DATA UNDER STUDY

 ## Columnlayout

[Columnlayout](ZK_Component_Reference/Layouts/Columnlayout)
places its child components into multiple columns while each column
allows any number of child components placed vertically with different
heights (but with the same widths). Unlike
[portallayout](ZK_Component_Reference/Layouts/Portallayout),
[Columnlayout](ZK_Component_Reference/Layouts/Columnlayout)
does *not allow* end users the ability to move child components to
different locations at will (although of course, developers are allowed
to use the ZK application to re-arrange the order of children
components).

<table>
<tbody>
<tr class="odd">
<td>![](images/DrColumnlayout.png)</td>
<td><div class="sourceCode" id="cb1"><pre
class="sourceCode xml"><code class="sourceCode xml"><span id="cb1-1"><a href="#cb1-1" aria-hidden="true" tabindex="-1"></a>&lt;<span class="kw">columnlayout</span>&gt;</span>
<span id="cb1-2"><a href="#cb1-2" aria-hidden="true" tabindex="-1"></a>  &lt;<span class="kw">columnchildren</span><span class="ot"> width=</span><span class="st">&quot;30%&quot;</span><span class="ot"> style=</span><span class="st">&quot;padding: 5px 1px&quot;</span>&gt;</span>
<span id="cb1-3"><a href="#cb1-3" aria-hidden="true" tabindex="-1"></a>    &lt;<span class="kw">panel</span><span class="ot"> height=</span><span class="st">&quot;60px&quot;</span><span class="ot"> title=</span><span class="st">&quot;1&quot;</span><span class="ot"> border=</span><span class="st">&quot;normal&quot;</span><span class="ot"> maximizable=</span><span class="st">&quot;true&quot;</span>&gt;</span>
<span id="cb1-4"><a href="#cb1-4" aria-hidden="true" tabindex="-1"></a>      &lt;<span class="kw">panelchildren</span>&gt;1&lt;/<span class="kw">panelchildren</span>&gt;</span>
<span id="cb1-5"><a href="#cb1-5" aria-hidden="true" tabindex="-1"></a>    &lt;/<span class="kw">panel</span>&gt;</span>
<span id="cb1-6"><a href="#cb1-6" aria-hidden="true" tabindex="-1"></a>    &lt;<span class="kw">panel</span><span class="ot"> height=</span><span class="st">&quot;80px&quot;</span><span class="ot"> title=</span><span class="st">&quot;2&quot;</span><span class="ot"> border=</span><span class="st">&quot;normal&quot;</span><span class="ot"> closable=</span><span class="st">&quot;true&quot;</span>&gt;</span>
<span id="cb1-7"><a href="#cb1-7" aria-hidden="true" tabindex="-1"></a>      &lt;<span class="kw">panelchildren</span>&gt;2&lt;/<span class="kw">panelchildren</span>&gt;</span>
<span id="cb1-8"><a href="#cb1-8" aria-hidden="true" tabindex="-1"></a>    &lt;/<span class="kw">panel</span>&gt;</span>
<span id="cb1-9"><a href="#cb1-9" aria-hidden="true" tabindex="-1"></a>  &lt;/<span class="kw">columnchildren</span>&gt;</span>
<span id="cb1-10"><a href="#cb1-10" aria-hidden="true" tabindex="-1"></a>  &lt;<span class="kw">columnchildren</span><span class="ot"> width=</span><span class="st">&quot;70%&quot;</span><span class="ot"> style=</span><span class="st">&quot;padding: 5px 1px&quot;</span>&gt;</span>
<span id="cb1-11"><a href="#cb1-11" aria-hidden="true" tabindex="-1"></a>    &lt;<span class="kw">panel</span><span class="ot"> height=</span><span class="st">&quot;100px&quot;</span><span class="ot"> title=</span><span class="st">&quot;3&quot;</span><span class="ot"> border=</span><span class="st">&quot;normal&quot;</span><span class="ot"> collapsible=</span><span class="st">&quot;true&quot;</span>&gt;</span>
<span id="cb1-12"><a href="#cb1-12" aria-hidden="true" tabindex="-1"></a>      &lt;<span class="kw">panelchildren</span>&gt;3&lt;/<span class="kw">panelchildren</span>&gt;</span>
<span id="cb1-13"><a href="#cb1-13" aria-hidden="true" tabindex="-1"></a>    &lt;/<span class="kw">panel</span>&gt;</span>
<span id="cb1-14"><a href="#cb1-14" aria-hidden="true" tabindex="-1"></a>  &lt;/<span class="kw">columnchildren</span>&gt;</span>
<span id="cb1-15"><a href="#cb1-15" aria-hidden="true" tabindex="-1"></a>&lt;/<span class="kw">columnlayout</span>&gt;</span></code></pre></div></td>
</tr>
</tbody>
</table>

TASK INSTRUCTIONS
Reply with one number only: the count of lines in the entries that contain "columnchildren".

EXERCISE ANSWER
4